Known as 'The Green Book', the document includes the home numbers of senior royals including Prince Edward and Princess Anne as well as the landline and mobile numbers of all royal household staff.
Mr Coulson, who used to edit the now defunct ' News of the World', has been charged alongside the paper's former royal editor, Clive Goodman, in relation to the request and authorisation of payments to a public official.
It is alleged that between August 2002 and January 2003 they conspired with others to commit misconduct in a public office in illegally paying for information about the royal family and members of the royal household.
In addition, Rebekah Brooks, the former chief executive of News International, has been charged in relation to alleged illegal payments made to public officials while she was in charge at 'The Sun' newspaper.
Mrs Brooks, who also edited the 'News of the World', has been charged alongside former 'The Sun' chief reporter John Kay over alleged illegal payments to a Ministry of Defence employee, Bettina Jordan-Barber.
It is alleged Mrs Jordan- Barber, who was a senior official on the MoD's Iraq desk, was paid in the region of £100,000 (€124,000) between 2004 and 2011 for information which formed the basis of a series of news stories in 'The Sun'.
Those charged are due to appear before Westminster Magistrates' Court on November 29. Mr Coulson and Mrs Brooks already face charges, alongside a number of former colleagues, in connection to claims they conspired to hack the mobile phones of more than 600 people.
Mrs Brooks has also been charged, alongside her husband Charlie, and others, with perverting the course of justice in connection with the phone-hacking investigation.
They are not expected to stand trial before September next year. In addition, Mr Coulson is facing charges of perjury in Scotland following evidence he gave during the trial of socialist politician Tommy Sheridan.

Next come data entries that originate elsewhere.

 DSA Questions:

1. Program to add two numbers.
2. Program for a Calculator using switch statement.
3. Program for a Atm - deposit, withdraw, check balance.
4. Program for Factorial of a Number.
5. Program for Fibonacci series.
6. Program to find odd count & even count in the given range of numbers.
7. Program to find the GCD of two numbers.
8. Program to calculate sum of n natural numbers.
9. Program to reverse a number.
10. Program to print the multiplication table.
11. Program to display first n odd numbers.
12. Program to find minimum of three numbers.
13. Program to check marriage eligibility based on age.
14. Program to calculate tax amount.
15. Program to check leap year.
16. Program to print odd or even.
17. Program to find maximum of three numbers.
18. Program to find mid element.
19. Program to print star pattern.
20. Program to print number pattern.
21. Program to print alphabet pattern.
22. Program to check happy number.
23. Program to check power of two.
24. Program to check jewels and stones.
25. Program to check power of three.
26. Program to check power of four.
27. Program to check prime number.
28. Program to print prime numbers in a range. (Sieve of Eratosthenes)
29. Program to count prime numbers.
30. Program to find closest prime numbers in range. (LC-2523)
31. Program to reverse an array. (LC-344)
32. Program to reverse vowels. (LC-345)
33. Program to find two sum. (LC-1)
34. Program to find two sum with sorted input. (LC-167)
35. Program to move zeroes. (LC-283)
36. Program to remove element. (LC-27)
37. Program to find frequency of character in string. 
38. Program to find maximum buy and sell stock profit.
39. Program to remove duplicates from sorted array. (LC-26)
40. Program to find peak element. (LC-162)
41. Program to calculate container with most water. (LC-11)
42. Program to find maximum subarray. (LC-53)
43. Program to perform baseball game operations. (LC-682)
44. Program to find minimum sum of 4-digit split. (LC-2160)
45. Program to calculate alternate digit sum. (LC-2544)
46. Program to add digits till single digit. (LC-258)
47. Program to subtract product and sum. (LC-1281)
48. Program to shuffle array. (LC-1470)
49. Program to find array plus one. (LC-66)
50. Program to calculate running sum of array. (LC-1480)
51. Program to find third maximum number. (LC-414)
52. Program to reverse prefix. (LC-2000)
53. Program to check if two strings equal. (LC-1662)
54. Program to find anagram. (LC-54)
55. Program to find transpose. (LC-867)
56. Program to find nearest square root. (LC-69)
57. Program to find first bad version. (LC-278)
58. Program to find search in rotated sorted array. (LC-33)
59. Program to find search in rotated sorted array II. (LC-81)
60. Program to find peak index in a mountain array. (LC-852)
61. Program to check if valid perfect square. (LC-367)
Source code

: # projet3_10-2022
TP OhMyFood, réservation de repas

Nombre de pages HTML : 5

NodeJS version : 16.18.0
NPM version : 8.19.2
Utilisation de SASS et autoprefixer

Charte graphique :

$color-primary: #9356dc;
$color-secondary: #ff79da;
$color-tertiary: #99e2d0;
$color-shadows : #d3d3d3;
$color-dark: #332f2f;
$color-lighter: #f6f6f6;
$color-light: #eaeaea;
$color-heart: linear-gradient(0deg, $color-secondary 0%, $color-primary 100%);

Mr Coulson said: "I am extremely disappointed by this latest CPS decision. I deny the allegations made against me and will fight the charges in court."
Operation Elveden was set up in the wake of the phone-hacking scandal following allegations that journalists at News International titles had illegally paid public officials for information.
The company set up its own internal unit – the Management Standards Committee (MSC) – to investigate the claims and has been co-operating with Scotland Yard.
A total of 52 people have been arrested so far as part of the investigation, including 27 current or former journalists, six police officers and 12 current or former public officials including prison officers and members of the armed forces.
Seven people have also been arrested for acting as conduits for allegedly corrupt payments.
The vast majority of the journalists arrested worked for the 'The Sun', but one reporter from Mirror Group Newspapers and another from Express Group Newspapers have also been questioned by police.
Before yesterday only one person had been charged in connection with Operation Elveden.
Detective Chief Inspector April Casburn, the former head of Scotland Yard's National Terrorist Financial Investigation Unit, appeared in court last month accused of contacting the 'News of the World' and offering information related to the original phone-hacking investigation.
She has been charged with misconduct in a public office and breaching the Official Secrets Act.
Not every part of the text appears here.